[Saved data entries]
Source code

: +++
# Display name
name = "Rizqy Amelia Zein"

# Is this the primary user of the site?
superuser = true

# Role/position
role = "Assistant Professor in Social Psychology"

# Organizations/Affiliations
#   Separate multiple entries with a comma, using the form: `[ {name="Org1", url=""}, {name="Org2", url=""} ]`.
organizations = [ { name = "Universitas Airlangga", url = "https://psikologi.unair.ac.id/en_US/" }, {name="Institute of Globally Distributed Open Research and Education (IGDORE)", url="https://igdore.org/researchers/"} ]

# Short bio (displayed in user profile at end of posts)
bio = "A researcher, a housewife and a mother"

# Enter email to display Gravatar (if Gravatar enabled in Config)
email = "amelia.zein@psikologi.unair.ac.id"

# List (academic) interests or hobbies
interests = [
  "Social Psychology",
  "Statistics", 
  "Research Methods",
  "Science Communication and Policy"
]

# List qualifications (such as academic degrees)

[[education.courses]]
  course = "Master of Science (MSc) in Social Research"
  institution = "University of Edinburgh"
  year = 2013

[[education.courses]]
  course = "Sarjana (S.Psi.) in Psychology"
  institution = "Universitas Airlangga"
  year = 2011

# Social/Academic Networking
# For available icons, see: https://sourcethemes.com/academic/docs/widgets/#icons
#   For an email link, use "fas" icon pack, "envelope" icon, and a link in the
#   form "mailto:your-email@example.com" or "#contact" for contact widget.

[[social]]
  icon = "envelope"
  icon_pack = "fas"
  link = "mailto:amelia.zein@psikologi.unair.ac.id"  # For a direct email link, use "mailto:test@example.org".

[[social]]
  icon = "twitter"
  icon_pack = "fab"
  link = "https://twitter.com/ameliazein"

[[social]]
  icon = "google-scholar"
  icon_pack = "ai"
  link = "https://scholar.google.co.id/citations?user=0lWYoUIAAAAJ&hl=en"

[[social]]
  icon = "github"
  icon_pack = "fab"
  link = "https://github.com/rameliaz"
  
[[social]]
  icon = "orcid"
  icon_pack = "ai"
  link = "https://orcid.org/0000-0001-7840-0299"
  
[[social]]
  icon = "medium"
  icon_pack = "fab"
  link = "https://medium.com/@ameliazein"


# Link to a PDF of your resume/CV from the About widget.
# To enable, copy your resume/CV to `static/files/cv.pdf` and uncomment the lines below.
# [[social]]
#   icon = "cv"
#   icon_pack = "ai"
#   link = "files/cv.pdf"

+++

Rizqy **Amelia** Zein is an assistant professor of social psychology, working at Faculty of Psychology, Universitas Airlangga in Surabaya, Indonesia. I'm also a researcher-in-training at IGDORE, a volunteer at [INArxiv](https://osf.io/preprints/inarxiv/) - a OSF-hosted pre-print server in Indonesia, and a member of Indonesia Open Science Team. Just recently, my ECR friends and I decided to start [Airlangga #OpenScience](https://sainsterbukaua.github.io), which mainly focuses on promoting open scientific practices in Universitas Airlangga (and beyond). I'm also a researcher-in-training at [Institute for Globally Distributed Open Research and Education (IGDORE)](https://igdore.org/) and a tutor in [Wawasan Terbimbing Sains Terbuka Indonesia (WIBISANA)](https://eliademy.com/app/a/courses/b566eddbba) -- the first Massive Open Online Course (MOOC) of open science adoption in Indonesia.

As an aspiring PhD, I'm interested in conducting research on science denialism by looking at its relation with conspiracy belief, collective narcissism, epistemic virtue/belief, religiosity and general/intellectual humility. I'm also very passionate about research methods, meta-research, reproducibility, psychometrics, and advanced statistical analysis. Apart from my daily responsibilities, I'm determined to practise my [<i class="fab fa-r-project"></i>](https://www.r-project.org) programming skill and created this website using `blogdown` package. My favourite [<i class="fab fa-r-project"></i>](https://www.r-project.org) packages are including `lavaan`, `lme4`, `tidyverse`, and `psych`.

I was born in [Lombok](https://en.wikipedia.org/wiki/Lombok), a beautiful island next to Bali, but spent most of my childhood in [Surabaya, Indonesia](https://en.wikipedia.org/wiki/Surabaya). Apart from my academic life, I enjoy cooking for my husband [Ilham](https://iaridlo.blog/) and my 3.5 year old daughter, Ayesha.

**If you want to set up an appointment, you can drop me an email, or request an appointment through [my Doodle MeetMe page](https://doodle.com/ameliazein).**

:: TASK PROMPT ::
Top to bottom, the records above must be output exactly.

:: RESULT OF THIS TASK ::
Source code

: +++
# Display name
name = "Rizqy Amelia Zein"

# Is this the primary user of the site?
superuser = true

# Role/position
role = "Assistant Professor in Social Psychology"

# Organizations/Affiliations
#   Separate multiple entries with a comma, using the form: `[ {name="Org1", url=""}, {name="Org2", url=""} ]`.
organizations = [ { name = "Universitas Airlangga", url = "https://psikologi.unair.ac.id/en_US/" }, {name="Institute of Globally Distributed Open Research and Education (IGDORE)", url="https://igdore.org/researchers/"} ]

# Short bio (displayed in user profile at end of posts)
bio = "A researcher, a housewife and a mother"

# Enter email to display Gravatar (if Gravatar enabled in Config)
email = "amelia.zein@psikologi.unair.ac.id"

# List (academic) interests or hobbies
interests = [
  "Social Psychology",
  "Statistics", 
  "Research Methods",
  "Science Communication and Policy"
]

# List qualifications (such as academic degrees)

[[education.courses]]
  course = "Master of Science (MSc) in Social Research"
  institution = "University of Edinburgh"
  year = 2013

[[education.courses]]
  course = "Sarjana (S.Psi.) in Psychology"
  institution = "Universitas Airlangga"
  year = 2011

# Social/Academic Networking
# For available icons, see: https://sourcethemes.com/academic/docs/widgets/#icons
#   For an email link, use "fas" icon pack, "envelope" icon, and a link in the
#   form "mailto:your-email@example.com" or "#contact" for contact widget.

[[social]]
  icon = "envelope"
  icon_pack = "fas"
  link = "mailto:amelia.zein@psikologi.unair.ac.id"  # For a direct email link, use "mailto:test@example.org".

[[social]]
  icon = "twitter"
  icon_pack = "fab"
  link = "https://twitter.com/ameliazein"

[[social]]
  icon = "google-scholar"
  icon_pack = "ai"
  link = "https://scholar.google.co.id/citations?user=0lWYoUIAAAAJ&hl=en"

[[social]]
  icon = "github"
  icon_pack = "fab"
  link = "https://github.com/rameliaz"
  
[[social]]
  icon = "orcid"
  icon_pack = "ai"
  link = "https://orcid.org/0000-0001-7840-0299"
  
[[social]]
  icon = "medium"
  icon_pack = "fab"
  link = "https://medium.com/@ameliazein"


# Link to a PDF of your resume/CV from the About widget.
# To enable, copy your resume/CV to `static/files/cv.pdf` and uncomment the lines below.
# [[social]]
#   icon = "cv"
#   icon_pack = "ai"
#   link = "files/cv.pdf"

+++

Rizqy **Amelia** Zein is an assistant professor of social psychology, working at Faculty of Psychology, Universitas Airlangga in Surabaya, Indonesia. I'm also a researcher-in-training at IGDORE, a volunteer at [INArxiv](https://osf.io/preprints/inarxiv/) - a OSF-hosted pre-print server in Indonesia, and a member of Indonesia Open Science Team. Just recently, my ECR friends and I decided to start [Airlangga #OpenScience](https://sainsterbukaua.github.io), which mainly focuses on promoting open scientific practices in Universitas Airlangga (and beyond). I'm also a researcher-in-training at [Institute for Globally Distributed Open Research and Education (IGDORE)](https://igdore.org/) and a tutor in [Wawasan Terbimbing Sains Terbuka Indonesia (WIBISANA)](https://eliademy.com/app/a/courses/b566eddbba) -- the first Massive Open Online Course (MOOC) of open science adoption in Indonesia.

As an aspiring PhD, I'm interested in conducting research on science denialism by looking at its relation with conspiracy belief, collective narcissism, epistemic virtue/belief, religiosity and general/intellectual humility. I'm also very passionate about research methods, meta-research, reproducibility, psychometrics, and advanced statistical analysis. Apart from my daily responsibilities, I'm determined to practise my [<i class="fab fa-r-project"></i>](https://www.r-project.org) programming skill and created this website using `blogdown` package. My favourite [<i class="fab fa-r-project"></i>](https://www.r-project.org) packages are including `lavaan`, `lme4`, `tidyverse`, and `psych`.

I was born in [Lombok](https://en.wikipedia.org/wiki/Lombok), a beautiful island next to Bali, but spent most of my childhood in [Surabaya, Indonesia](https://en.wikipedia.org/wiki/Surabaya). Apart from my academic life, I enjoy cooking for my husband [Ilham](https://iaridlo.blog/) and my 3.5 year old daughter, Ayesha.

**If you want to set up an appointment, you can drop me an email, or request an appointment through [my Doodle MeetMe page](https://doodle.com/ameliazein).**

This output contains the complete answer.